Excerpt

The Government's stamp duty incentive to encourage first-time and low-paid buyers back to the housing market is one week old – and it may be working, up to a point. It is too early to judge whether there are already more buyers, but a few sellers are cutting asking prices to ensure that their properties fall inside the new threshold, where homes at £175,000 and below are exempt from stamp duty.

Date

10th September 2008

Publication

The Independent

Reading time

4mins

Thank you, Darling: How to take advantage of stamp duty changes

By Graham Norwood

CANNY BUYERS CAN BAG A BARGAIN BY USING THE CHANCELLOR’S LATEST BID TO BOOST THE MARKET

The Government’s stamp duty incentive to encourage first-time and low-paid buyers back to the housing market is one week old – and it may be working, up to a point. It is too early to judge whether there are already more buyers, but a few sellers are cutting asking prices to ensure that their properties fall inside the new threshold, where homes at £175,000 and below are exempt from stamp duty.

Peter Rollings, managing director of London estate agent Marsh & Parsons, says: “On the first day, we began to see vendors who’d been asking around £200,000, dropping prices below the threshold. Vendors are already adjusting their behaviour.”

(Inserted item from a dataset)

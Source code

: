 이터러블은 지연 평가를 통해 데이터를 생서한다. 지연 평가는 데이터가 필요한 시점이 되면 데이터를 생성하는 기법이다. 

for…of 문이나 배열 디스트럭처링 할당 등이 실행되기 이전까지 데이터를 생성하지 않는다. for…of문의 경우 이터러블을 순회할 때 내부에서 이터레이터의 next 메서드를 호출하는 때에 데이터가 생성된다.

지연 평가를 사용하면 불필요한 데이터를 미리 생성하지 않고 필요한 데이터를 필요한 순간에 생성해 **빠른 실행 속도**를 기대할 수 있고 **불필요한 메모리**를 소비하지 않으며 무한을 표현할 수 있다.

A case in point is a small studio flat in a Victorian house near Clapham Common in south-west London. “We thought it might have sold for around £225,000 last year, but the market’s come off so we were asking £195,000. But when a stamp-duty holiday was announced we thought that we might tempt buyers if we knocked another £20,000 from the price,” says the owner, Clive de Rougemont (Marsh & Parsons, 020-7501 3666).

But what of those other sellers, with properties priced just above the threshold, who are still holding out? If a flat or house is on sale at £180,000 it costs the buyer not only £5,000 more than a property on at £175,000 – it also costs £1,800 stamp duty. What can shrewd buyers do to bargain down the prices of reluctant sellers?

The Independent asked five of Britain’s top buying agents – professional property purchasers who find homes for clients and then negotiate down their prices – to show the best ways that you should view a home on sale and how to bargain hard in today’s market.

View the property carefully

Make notes, take photographs, measure the relevant spaces to ensure your furniture will fit in. Remember, there are few rival buyers around these days so ignore an estate agent urging you to “panic offer” on the property.

Check whether it needs work

A large home on sale at a low price often needs modernisation or is sold by bash-and-botch, do-it-yourself amateurs. Check for damp, inspect windows and sills, ensure roof tiles are secure and look for weather damage on gutters, downpipes and railings.

“If work is required, you will have leverage for negotiation,” insists Philip Selway of The Buying Solution.

Do your homework

If the home is second-hand, check the Land Registry website for sales prices of similar properties; if the home is new, find out about the developer.

“In a softening market it’s likely that similar properties may have sold for less,” says Camilla Dell of Black Brick Property Solutions. “Armed with this evidence will put buyers in a good position to negotiate. If buying from a developer, find out its financial year-end date – developers want to get as much stock sold before year-end and they may make a substantial discount.”

Be ready to go

A third of the few sales happening these days fall through, so you must reassure the estate agent and the vendor that you will be able to proceed.

“Show copies of mortgage offers to prove the money is there. Make the agent aware that you’ve discussed it with your lawyer. Ask the right questions about running costs and council tax and see the property at least twice to show that you’re committed. When you have done all that, you’re in a strong position to proceed with a cheeky offer,” says Mark Parkinson from Middleton Advisors, a south of England buying agency.

Find out about the seller

“Obtain as much information as possible. If the vendor needs to sell their home to buy the property they want, they’re much more likely to accept a lower offer,” explains Jo Eccles of Sourcing Property, a London agency.

“Are they in debt, getting divorced or in financial difficulties? These factors will influence what they’re likely to accept. If you’re very brave, you may consider doing some sleuthing among the neighbours,” adds Jo Aldridge of Stacks Property Search & Acquisition.

Negotiate and bargain hard

Data from Hometrack, a consultancy that analyses estate agents’ figures, suggest most sellers are lucky to get 90 per cent of the asking price – even if that price is already much lower than it would have been a year ago. Don’t stop there, especially if you are within sight of the £175,000 threshold. “I’ve no hesitation in being hard-nosed,” says James Greenwood, managing director of Stacks. In some cases this year he has negotiated deals of a third less than the asking price.

He says: “When the market’s going up, estate agents push prices higher. Now it’s falling, so buyers can get their own back.”